Besides, people don’t gain weight from one day of binge eating. You literally have to consume an additional 3,500 calories on top of your average daily calorie count in order to gain one pound of fat. You’ll be bloated, sure, but that’s due to water retention; high-sodium foods trigger a fluid imbalance, and your body needs more water to process all the crap.

Gaining weight comes from eating like this every time you sit down in front of the TV. As long as you can dissociate the excitement of Super Bowl excess from an everyday routine (which, honestly, we all can, and most of us do) or burn calories like 2010 Michael Phelps to keep your metabolic rate going, you’ll be completely okay.

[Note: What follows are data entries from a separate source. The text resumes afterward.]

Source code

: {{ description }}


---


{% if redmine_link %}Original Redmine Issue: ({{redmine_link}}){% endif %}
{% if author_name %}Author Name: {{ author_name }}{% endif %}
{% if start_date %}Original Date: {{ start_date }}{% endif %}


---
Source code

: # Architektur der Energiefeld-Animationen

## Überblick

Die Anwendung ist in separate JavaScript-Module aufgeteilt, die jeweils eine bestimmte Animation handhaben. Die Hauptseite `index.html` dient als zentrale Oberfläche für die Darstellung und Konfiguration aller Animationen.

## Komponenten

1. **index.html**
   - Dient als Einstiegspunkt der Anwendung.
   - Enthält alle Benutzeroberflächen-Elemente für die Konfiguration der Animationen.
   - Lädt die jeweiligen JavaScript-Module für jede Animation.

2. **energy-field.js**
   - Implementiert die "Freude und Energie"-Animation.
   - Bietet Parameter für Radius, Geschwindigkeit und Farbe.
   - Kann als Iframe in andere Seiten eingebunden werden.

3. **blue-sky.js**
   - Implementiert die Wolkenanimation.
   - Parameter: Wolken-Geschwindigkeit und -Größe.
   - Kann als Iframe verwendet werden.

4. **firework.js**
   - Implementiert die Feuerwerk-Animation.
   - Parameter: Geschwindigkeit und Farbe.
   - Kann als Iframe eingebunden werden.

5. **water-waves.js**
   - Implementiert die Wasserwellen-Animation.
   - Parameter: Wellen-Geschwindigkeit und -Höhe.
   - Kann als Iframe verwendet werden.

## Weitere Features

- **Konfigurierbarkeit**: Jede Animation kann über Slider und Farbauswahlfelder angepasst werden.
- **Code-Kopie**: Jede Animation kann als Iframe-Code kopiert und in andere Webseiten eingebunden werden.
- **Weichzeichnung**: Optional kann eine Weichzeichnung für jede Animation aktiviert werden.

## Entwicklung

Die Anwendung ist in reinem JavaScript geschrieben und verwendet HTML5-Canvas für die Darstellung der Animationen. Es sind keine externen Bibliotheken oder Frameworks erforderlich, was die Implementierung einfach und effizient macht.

Not to mention, “moralizing” food on a day when we all have license to let our dietary hair down is a slippery slope. “Food guilt” implies that certain foods or food groups must be restricted, and that if you slip up, you should feel upset with yourself. It’s a brand of guilt that stretches into several other facets of wellness. Think: “I didn’t get up for my workout. Therefore, I suck.” But the only folks who should be upset on Sunday are the fans of the losing team.

So go forth. Order your wings (get on that stat, in fact). Eat your Hint of Lime chips. Set up a diving board over a pool of guacamole. You deserve it, and the internet doesn’t deserve to tell you otherwise.